======== DATA EXTRACTS ========
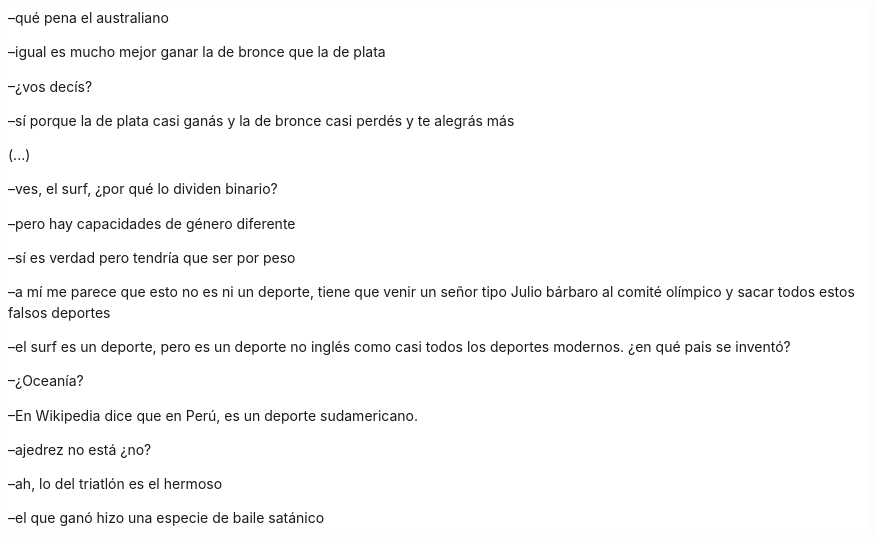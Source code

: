 


–qué pena el australiano




–igual es mucho mejor ganar la de bronce que la de plata




–¿vos decís?




–sí porque la de plata casi ganás y la de bronce casi perdés y te alegrás más




(...)




–ves, el surf, ¿por qué lo dividen binario?




–pero hay capacidades de género diferente




–sí es verdad pero tendría que ser por peso




–a mí me parece que esto no es ni un deporte, tiene que venir un señor tipo Julio bárbaro al comité olímpico y sacar todos estos falsos deportes




–el surf es un deporte, pero es un deporte no inglés como casi todos los deportes modernos. ¿en qué pais se inventó?




–¿Oceanía?




–En Wikipedia dice que en Perú, es un deporte sudamericano.




–ajedrez no está ¿no?




–ah, lo del triatlón es el hermoso




–el que ganó hizo una especie de baile satánico


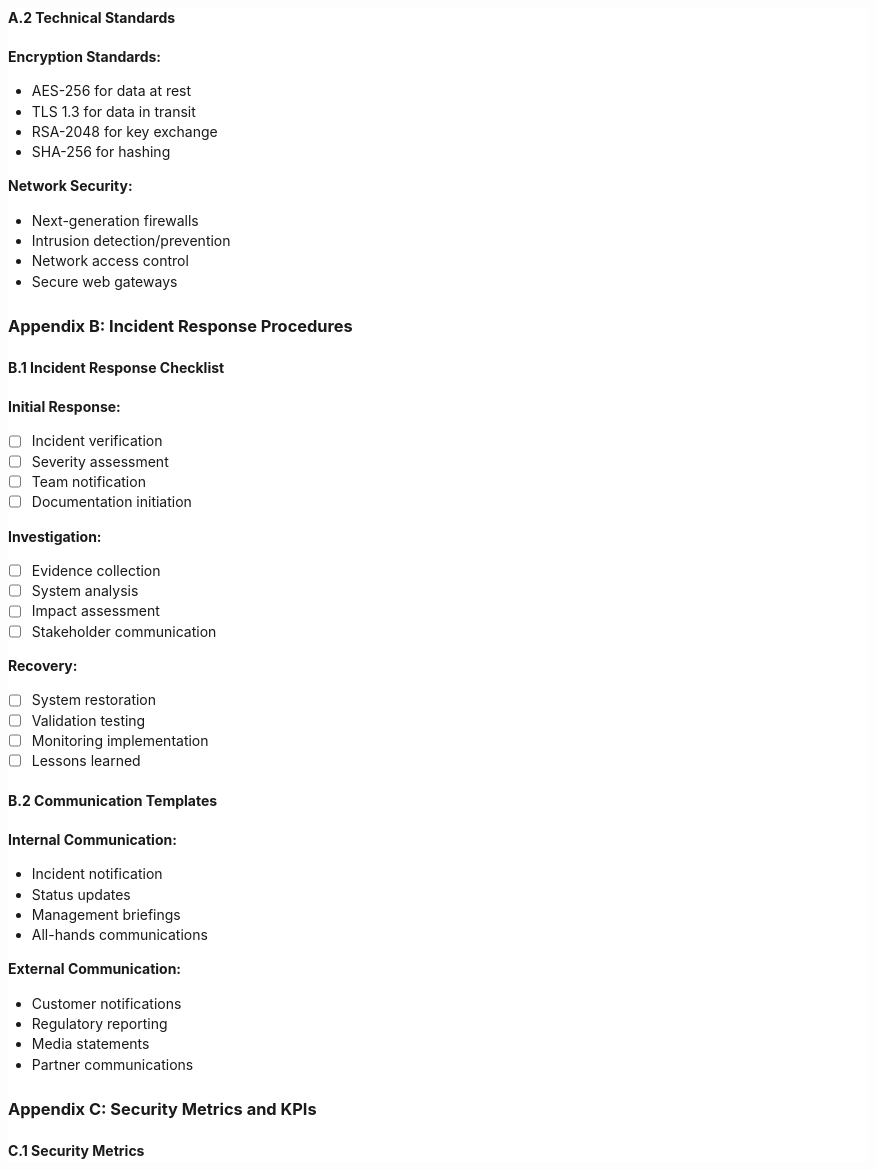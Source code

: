 #### A.2 Technical Standards

**Encryption Standards:**
- AES-256 for data at rest
- TLS 1.3 for data in transit
- RSA-2048 for key exchange
- SHA-256 for hashing

**Network Security:**
- Next-generation firewalls
- Intrusion detection/prevention
- Network access control
- Secure web gateways

### Appendix B: Incident Response Procedures

#### B.1 Incident Response Checklist

**Initial Response:**
- [ ] Incident verification
- [ ] Severity assessment
- [ ] Team notification
- [ ] Documentation initiation

**Investigation:**
- [ ] Evidence collection
- [ ] System analysis
- [ ] Impact assessment
- [ ] Stakeholder communication

**Recovery:**
- [ ] System restoration
- [ ] Validation testing
- [ ] Monitoring implementation
- [ ] Lessons learned

#### B.2 Communication Templates

**Internal Communication:**
- Incident notification
- Status updates
- Management briefings
- All-hands communications

**External Communication:**
- Customer notifications
- Regulatory reporting
- Media statements
- Partner communications

### Appendix C: Security Metrics and KPIs

#### C.1 Security Metrics
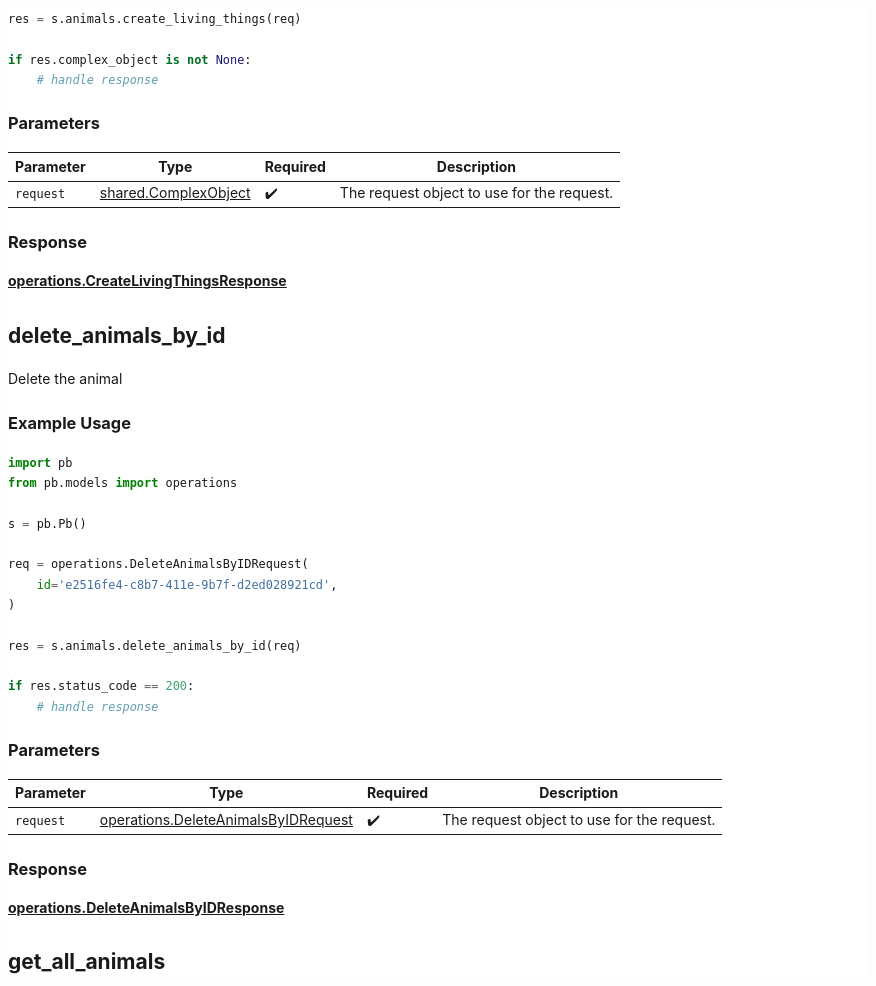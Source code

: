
 ```python
res = s.animals.create_living_things(req)

if res.complex_object is not None:
    # handle response
```

### Parameters

| Parameter                                                    | Type                                                         | Required                                                     | Description                                                  |
| ------------------------------------------------------------ | ------------------------------------------------------------ | ------------------------------------------------------------ | ------------------------------------------------------------ |
| `request`                                                    | [shared.ComplexObject](../../models/shared/complexobject.md) | :heavy_check_mark:                                           | The request object to use for the request.                   |


### Response

**[operations.CreateLivingThingsResponse](../../models/operations/createlivingthingsresponse.md)**


## delete_animals_by_id

Delete the animal

### Example Usage

```python
import pb
from pb.models import operations

s = pb.Pb()

req = operations.DeleteAnimalsByIDRequest(
    id='e2516fe4-c8b7-411e-9b7f-d2ed028921cd',
)

res = s.animals.delete_animals_by_id(req)

if res.status_code == 200:
    # handle response
```

### Parameters

| Parameter                                                                                  | Type                                                                                       | Required                                                                                   | Description                                                                                |
| ------------------------------------------------------------------------------------------ | ------------------------------------------------------------------------------------------ | ------------------------------------------------------------------------------------------ | ------------------------------------------------------------------------------------------ |
| `request`                                                                                  | [operations.DeleteAnimalsByIDRequest](../../models/operations/deleteanimalsbyidrequest.md) | :heavy_check_mark:                                                                         | The request object to use for the request.                                                 |


### Response

**[operations.DeleteAnimalsByIDResponse](../../models/operations/deleteanimalsbyidresponse.md)**


## get_all_animals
========
→ **WORK REQUIRED**
Could you print all of the entries exactly, skipping the images?

→ **RESULT OF THE EXERCISE**
Source code

: 


–qué pena el australiano




–igual es mucho mejor ganar la de bronce que la de plata




–¿vos decís?




–sí porque la de plata casi ganás y la de bronce casi perdés y te alegrás más




(...)




–ves, el surf, ¿por qué lo dividen binario?




–pero hay capacidades de género diferente




–sí es verdad pero tendría que ser por peso




–a mí me parece que esto no es ni un deporte, tiene que venir un señor tipo Julio bárbaro al comité olímpico y sacar todos estos falsos deportes




–el surf es un deporte, pero es un deporte no inglés como casi todos los deportes modernos. ¿en qué pais se inventó?




–¿Oceanía?




–En Wikipedia dice que en Perú, es un deporte sudamericano.




–ajedrez no está ¿no?




–ah, lo del triatlón es el hermoso




–el que ganó hizo una especie de baile satánico


Source code

: #### A.2 Technical Standards

**Encryption Standards:**
- AES-256 for data at rest
- TLS 1.3 for data in transit
- RSA-2048 for key exchange
- SHA-256 for hashing

**Network Security:**
- Next-generation firewalls
- Intrusion detection/prevention
- Network access control
- Secure web gateways

### Appendix B: Incident Response Procedures

#### B.1 Incident Response Checklist

**Initial Response:**
- [ ] Incident verification
- [ ] Severity assessment
- [ ] Team notification
- [ ] Documentation initiation

**Investigation:**
- [ ] Evidence collection
- [ ] System analysis
- [ ] Impact assessment
- [ ] Stakeholder communication

**Recovery:**
- [ ] System restoration
- [ ] Validation testing
- [ ] Monitoring implementation
- [ ] Lessons learned

#### B.2 Communication Templates

**Internal Communication:**
- Incident notification
- Status updates
- Management briefings
- All-hands communications

**External Communication:**
- Customer notifications
- Regulatory reporting
- Media statements
- Partner communications

### Appendix C: Security Metrics and KPIs

#### C.1 Security Metrics
Source code

:
 ```python
res = s.animals.create_living_things(req)

if res.complex_object is not None:
    # handle response
```

### Parameters

| Parameter                                                    | Type                                                         | Required                                                     | Description                                                  |
| ------------------------------------------------------------ | ------------------------------------------------------------ | ------------------------------------------------------------ | ------------------------------------------------------------ |
| `request`                                                    | [shared.ComplexObject](../../models/shared/complexobject.md) | :heavy_check_mark:                                           | The request object to use for the request.                   |


### Response

**[operations.CreateLivingThingsResponse](../../models/operations/createlivingthingsresponse.md)**


## delete_animals_by_id

Delete the animal

### Example Usage

```python
import pb
from pb.models import operations

s = pb.Pb()

req = operations.DeleteAnimalsByIDRequest(
    id='e2516fe4-c8b7-411e-9b7f-d2ed028921cd',
)

res = s.animals.delete_animals_by_id(req)

if res.status_code == 200:
    # handle response
```

### Parameters

| Parameter                                                                                  | Type                                                                                       | Required                                                                                   | Description                                                                                |
| ------------------------------------------------------------------------------------------ | ------------------------------------------------------------------------------------------ | ------------------------------------------------------------------------------------------ | ------------------------------------------------------------------------------------------ |
| `request`                                                                                  | [operations.DeleteAnimalsByIDRequest](../../models/operations/deleteanimalsbyidrequest.md) | :heavy_check_mark:                                                                         | The request object to use for the request.                                                 |


### Response

**[operations.DeleteAnimalsByIDResponse](../../models/operations/deleteanimalsbyidresponse.md)**


## get_all_animals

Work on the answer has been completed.